**What to work on**
Below are the records; locate each line with the word "href" and copy it.

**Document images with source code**
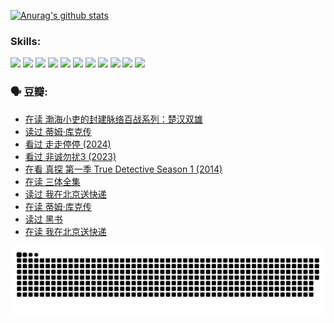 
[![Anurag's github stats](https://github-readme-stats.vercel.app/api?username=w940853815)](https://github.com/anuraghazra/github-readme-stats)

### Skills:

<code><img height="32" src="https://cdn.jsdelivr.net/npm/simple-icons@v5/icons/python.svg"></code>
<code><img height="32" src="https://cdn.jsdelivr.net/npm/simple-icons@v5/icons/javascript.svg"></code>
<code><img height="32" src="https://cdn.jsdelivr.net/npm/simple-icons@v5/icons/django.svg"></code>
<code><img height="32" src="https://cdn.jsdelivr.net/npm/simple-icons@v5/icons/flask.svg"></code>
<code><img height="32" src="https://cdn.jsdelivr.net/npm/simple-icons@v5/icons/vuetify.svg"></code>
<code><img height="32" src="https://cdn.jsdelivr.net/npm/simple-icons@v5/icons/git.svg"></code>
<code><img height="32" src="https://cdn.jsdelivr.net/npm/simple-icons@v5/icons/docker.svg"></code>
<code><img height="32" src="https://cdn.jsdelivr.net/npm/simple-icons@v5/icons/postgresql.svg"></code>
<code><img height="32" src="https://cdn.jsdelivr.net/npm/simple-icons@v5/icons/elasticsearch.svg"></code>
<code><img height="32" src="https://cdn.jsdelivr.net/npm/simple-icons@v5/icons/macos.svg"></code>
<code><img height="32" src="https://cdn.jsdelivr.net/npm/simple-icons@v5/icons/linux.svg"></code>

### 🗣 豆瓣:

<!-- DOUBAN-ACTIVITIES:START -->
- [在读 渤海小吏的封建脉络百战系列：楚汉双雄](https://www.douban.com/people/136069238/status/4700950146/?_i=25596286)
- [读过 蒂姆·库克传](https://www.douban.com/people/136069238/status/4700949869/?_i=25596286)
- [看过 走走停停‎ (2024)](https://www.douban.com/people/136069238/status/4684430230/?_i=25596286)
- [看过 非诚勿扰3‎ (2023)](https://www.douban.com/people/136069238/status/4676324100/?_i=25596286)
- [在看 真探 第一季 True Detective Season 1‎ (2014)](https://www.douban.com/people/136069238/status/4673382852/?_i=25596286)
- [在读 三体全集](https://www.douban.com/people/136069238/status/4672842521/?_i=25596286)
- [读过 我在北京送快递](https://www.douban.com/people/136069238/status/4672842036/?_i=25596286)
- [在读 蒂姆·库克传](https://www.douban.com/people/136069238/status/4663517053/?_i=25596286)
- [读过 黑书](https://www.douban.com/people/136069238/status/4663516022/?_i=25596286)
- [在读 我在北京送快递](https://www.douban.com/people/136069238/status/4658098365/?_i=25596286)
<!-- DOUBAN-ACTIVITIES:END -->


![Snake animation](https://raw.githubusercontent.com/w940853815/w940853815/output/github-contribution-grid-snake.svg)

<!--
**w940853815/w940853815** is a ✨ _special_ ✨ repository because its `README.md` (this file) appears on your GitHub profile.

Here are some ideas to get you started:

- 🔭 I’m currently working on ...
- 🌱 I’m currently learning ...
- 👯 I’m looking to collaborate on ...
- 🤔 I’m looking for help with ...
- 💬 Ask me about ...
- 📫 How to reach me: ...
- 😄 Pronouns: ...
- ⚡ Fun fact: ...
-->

...

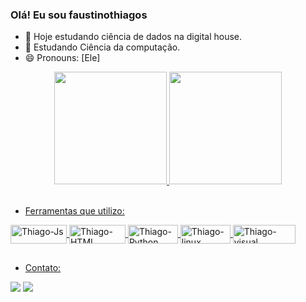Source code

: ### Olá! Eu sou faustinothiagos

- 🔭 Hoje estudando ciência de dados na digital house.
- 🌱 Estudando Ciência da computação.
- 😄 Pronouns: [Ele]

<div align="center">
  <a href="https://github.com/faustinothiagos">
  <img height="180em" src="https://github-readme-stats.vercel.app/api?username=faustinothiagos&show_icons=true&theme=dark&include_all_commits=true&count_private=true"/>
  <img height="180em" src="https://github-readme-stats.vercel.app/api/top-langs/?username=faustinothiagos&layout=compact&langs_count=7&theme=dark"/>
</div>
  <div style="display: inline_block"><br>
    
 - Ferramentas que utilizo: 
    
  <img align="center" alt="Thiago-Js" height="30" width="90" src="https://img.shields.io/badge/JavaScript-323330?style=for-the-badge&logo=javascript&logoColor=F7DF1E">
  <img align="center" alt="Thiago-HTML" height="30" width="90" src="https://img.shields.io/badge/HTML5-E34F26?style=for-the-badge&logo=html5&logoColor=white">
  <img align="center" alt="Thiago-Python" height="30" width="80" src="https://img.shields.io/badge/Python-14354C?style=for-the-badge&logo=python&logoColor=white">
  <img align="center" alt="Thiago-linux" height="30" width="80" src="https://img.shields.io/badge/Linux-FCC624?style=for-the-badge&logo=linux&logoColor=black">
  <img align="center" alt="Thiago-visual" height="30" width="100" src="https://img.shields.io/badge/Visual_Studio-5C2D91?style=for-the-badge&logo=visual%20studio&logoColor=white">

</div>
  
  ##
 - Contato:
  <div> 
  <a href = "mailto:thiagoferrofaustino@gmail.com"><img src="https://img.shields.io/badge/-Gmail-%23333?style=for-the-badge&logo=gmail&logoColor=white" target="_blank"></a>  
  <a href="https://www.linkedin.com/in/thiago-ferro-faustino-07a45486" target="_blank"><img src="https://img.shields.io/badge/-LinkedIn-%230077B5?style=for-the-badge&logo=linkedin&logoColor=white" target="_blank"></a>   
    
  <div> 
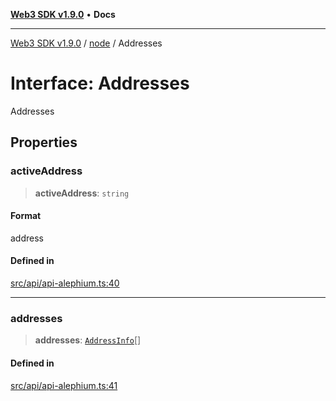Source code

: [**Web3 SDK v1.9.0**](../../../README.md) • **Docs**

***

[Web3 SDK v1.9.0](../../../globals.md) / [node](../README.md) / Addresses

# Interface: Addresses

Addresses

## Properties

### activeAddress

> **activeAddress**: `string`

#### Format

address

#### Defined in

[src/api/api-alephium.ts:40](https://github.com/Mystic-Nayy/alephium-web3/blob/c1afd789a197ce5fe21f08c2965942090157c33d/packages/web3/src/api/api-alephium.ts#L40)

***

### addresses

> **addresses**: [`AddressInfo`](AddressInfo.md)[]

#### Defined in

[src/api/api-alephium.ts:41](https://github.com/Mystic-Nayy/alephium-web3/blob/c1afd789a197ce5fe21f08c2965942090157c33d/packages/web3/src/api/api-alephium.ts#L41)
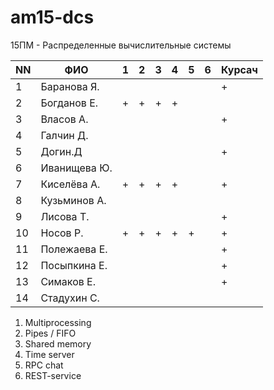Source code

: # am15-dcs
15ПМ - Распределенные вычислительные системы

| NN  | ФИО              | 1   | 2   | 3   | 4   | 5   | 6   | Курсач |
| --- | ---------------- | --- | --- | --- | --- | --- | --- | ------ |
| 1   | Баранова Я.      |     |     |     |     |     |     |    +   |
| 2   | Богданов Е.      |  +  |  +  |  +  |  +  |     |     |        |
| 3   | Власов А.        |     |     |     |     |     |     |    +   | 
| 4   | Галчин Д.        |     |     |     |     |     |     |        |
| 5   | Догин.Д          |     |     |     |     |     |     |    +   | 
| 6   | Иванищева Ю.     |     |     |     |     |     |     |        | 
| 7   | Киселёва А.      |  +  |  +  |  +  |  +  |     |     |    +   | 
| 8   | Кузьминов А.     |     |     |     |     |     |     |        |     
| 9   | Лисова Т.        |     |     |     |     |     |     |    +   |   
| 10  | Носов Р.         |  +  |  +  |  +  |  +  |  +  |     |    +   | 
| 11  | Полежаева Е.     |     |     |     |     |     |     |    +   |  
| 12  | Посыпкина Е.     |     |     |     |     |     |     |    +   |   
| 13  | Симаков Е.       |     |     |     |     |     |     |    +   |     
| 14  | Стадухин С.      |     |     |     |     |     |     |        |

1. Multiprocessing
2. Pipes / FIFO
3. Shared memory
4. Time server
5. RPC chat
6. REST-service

**Solution**
  <a href="https://github.com/faustinothiagos">
  <a href = "mailto:thiagoferrofaustino@gmail.com"><img src="https://img.shields.io/badge/-Gmail-%23333?style=for-the-badge&logo=gmail&logoColor=white" target="_blank"></a>  
  <a href="https://www.linkedin.com/in/thiago-ferro-faustino-07a45486" target="_blank"><img src="https://img.shields.io/badge/-LinkedIn-%230077B5?style=for-the-badge&logo=linkedin&logoColor=white" target="_blank"></a>   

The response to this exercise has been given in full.